Р. Л. Стивенсон. Остров сокровищ. Глава 1

               

                СТАРЫЙ МОРСКОЙ ВОЛК В ТРАКТИРЕ "АДМИРАЛ БЕНБОУ"


     Несколько почтенных джентльменов, в том числе сквайр Трелони и доктор Ливси, обратились ко мне с просьбой изложить на бумаге от начала до конца всё, что связано у меня с Островом сокровищ, не утаивая ничего, кроме его местонахождения, ведь клад не выкопан полностью до сих пор.

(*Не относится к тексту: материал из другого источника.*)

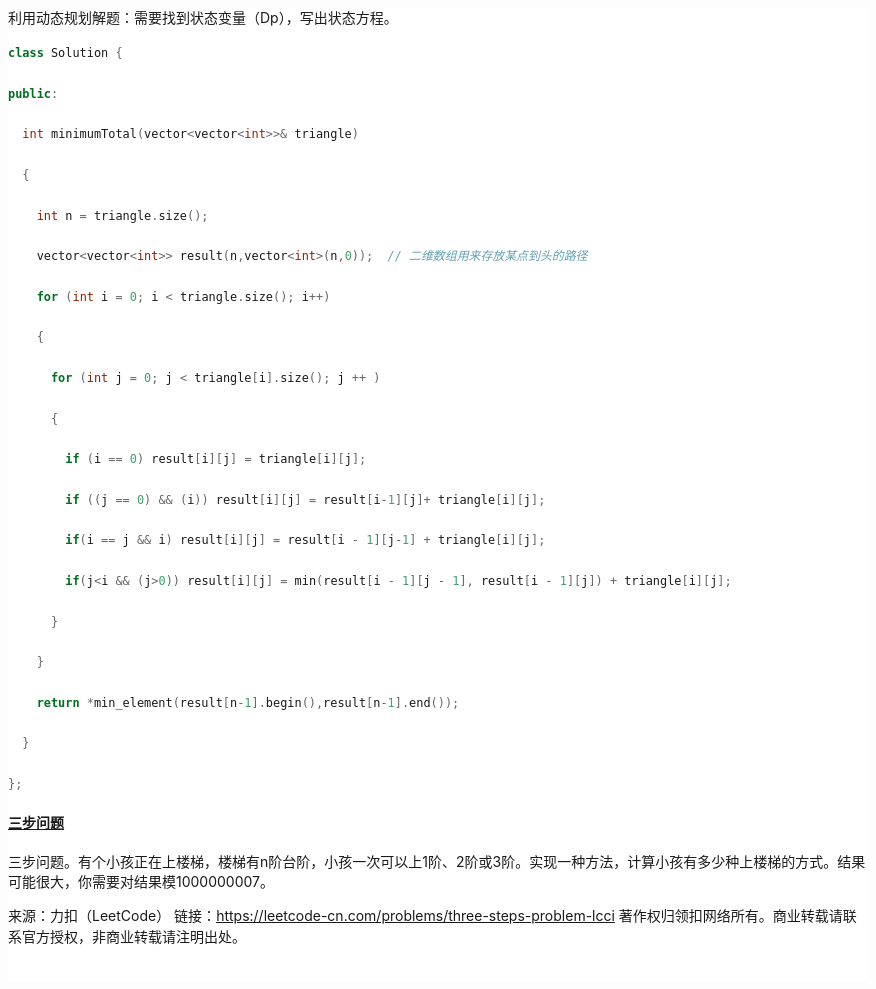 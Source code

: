 利用动态规划解题：需要找到状态变量（Dp），写出状态方程。

```c++
class Solution {

public:

  int minimumTotal(vector<vector<int>>& triangle)

  {

​    int n = triangle.size();

​    vector<vector<int>> result(n,vector<int>(n,0));  // 二维数组用来存放某点到头的路径

​    for (int i = 0; i < triangle.size(); i++)

​    {

​      for (int j = 0; j < triangle[i].size(); j ++ )

​      {

​        if (i == 0) result[i][j] = triangle[i][j];

​        if ((j == 0) && (i)) result[i][j] = result[i-1][j]+ triangle[i][j];

​        if(i == j && i) result[i][j] = result[i - 1][j-1] + triangle[i][j];

​        if(j<i && (j>0)) result[i][j] = min(result[i - 1][j - 1], result[i - 1][j]) + triangle[i][j];

​      }

​    }

​    return *min_element(result[n-1].begin(),result[n-1].end());

  }

};
```

#### [三步问题](https://leetcode-cn.com/problems/three-steps-problem-lcci/)        

三步问题。有个小孩正在上楼梯，楼梯有n阶台阶，小孩一次可以上1阶、2阶或3阶。实现一种方法，计算小孩有多少种上楼梯的方式。结果可能很大，你需要对结果模1000000007。

来源：力扣（LeetCode）
链接：https://leetcode-cn.com/problems/three-steps-problem-lcci
著作权归领扣网络所有。商业转载请联系官方授权，非商业转载请注明出处。

​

Я взял в руки перо в 17.. году от Рождества Христова, и в мыслях оказался в том времени, когда мой отец держал трактир «Адмирал Бенбоу», и когда пожилой, прокопчённый солнцем моряк с сабельным шрамом, поселился в нашем трактире.
       Я прекрасно помню, словно это было вчера, как он тяжёлой походкой подошёл к нашей двери. Вслед за ним какой-то малый катил ручную тележку с морским сундуком. Моряк был высоким, грузным человеком, его лицо имело коричневатый цвет спелого ореха; чёрная, просмолённая косичка доходила до плеч потёртого синего сюртука; шершавые, в застарелых мозолях руки с почерневшими, обломанными ногтями и бледно-лиловый сабельный шрам во всю щеку дополняли его внешность. Помню, как внимательно оглядел он бухту, что-то насвистывая, а затем заголосил старую матросскую песню, которую впоследствии частенько распевал старчески дребезжащим тенором:

                Пятнадцать нас вышло на Сундук Мертвеца.
                Йо-хо-хо, и бутылка рому!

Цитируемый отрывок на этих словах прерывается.